▶ ABOUT THIS EXERCISE
Note each line in the data holding the string "reorder" and report it.

▶ PROVIDED MATERIAL
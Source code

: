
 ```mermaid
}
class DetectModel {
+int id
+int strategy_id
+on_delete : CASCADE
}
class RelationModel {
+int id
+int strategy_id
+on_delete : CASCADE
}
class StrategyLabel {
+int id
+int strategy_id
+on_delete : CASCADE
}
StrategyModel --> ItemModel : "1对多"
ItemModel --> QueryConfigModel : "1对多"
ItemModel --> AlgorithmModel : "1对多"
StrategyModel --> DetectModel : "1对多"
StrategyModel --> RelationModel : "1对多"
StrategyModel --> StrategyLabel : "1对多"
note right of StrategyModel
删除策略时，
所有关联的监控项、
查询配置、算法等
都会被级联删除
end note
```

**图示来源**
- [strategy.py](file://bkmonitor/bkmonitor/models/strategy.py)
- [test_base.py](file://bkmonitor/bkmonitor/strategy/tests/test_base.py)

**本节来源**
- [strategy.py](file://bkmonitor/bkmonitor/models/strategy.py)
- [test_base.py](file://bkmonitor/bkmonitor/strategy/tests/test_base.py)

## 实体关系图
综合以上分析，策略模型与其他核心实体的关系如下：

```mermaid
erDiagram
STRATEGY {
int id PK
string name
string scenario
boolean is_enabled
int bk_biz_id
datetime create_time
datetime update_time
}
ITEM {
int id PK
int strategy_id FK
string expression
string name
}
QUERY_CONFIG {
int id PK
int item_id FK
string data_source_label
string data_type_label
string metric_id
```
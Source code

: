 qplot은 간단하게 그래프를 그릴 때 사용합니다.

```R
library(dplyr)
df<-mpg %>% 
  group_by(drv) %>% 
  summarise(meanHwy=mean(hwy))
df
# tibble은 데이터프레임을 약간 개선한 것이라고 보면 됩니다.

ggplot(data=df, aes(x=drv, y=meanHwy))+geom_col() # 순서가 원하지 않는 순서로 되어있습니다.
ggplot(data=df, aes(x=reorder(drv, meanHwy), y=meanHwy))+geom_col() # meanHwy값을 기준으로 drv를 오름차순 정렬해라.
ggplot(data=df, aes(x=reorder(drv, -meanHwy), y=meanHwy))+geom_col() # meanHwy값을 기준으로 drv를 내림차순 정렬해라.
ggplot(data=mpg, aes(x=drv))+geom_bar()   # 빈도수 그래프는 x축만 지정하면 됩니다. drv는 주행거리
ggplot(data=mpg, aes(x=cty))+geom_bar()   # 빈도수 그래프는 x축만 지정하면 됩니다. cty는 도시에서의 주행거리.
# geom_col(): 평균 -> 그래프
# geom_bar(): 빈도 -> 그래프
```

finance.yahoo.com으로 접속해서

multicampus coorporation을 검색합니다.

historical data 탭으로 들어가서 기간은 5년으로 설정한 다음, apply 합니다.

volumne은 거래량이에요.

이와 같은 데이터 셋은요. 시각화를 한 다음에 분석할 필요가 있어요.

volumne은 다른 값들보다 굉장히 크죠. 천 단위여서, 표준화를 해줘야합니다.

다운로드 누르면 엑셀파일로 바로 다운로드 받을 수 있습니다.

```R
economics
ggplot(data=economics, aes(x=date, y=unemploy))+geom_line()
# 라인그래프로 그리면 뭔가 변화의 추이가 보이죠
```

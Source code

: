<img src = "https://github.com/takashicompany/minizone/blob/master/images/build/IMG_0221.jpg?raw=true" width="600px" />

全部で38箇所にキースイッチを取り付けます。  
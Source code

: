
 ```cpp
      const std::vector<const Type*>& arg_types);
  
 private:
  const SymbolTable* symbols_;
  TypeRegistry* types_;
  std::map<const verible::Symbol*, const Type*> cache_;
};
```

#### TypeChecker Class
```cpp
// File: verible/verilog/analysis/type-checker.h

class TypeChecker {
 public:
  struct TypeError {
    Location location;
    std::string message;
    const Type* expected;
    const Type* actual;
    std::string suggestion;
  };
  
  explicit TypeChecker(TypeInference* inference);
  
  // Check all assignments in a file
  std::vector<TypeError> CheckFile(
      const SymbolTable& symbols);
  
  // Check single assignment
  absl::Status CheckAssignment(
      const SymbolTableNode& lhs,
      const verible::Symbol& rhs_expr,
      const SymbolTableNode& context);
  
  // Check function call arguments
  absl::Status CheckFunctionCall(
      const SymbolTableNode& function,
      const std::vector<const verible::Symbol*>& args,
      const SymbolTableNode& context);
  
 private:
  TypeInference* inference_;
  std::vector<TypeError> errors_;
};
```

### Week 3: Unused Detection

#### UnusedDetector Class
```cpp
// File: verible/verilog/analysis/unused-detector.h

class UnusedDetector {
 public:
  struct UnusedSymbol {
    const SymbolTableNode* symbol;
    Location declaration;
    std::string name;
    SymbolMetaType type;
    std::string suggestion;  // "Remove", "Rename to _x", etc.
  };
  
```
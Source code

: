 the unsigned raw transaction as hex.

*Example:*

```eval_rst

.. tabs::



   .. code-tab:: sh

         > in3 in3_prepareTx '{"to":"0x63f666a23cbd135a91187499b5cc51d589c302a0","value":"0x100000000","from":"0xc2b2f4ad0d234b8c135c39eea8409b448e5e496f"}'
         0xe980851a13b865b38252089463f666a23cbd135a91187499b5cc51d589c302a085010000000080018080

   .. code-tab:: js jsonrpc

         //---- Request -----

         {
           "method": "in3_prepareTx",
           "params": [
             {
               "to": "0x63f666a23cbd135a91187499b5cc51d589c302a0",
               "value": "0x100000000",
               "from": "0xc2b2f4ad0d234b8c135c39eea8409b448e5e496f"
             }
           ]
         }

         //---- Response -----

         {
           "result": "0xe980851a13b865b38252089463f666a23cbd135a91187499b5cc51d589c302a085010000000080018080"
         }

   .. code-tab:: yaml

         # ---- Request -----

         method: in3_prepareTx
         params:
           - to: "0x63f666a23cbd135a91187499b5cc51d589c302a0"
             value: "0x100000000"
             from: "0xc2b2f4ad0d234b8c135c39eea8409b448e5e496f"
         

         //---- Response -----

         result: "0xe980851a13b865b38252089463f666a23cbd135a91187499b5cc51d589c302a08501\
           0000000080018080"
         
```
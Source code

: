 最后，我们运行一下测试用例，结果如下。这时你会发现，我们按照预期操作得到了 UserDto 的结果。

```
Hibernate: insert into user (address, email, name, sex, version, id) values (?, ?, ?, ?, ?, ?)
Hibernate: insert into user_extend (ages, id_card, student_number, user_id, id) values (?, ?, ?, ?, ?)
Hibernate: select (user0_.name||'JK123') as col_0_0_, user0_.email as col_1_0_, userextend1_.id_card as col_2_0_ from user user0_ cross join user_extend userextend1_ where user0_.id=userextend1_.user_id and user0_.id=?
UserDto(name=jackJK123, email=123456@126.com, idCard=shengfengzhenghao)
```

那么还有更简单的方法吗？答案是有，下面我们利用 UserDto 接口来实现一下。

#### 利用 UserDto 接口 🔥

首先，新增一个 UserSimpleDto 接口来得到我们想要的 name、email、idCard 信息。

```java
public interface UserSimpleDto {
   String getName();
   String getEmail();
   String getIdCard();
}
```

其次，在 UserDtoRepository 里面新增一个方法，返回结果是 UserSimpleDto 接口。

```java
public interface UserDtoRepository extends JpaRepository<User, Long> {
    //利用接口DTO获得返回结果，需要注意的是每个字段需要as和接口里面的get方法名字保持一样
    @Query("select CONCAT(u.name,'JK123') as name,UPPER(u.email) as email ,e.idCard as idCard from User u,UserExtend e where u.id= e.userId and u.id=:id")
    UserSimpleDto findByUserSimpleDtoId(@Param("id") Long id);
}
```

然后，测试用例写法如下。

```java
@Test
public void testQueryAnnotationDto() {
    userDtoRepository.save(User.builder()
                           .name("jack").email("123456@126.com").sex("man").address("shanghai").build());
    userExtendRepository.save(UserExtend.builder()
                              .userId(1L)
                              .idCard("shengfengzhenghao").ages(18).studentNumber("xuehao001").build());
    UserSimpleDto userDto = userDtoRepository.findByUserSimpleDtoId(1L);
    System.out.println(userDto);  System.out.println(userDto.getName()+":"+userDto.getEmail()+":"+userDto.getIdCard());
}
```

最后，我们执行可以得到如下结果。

▶ WRITTEN ANSWER
ggplot(data=df, aes(x=reorder(drv, meanHwy), y=meanHwy))+geom_col() # meanHwy값을 기준으로 drv를 오름차순 정렬해라.
ggplot(data=df, aes(x=reorder(drv, -meanHwy), y=meanHwy))+geom_col() # meanHwy값을 기준으로 drv를 내림차순 정렬해라.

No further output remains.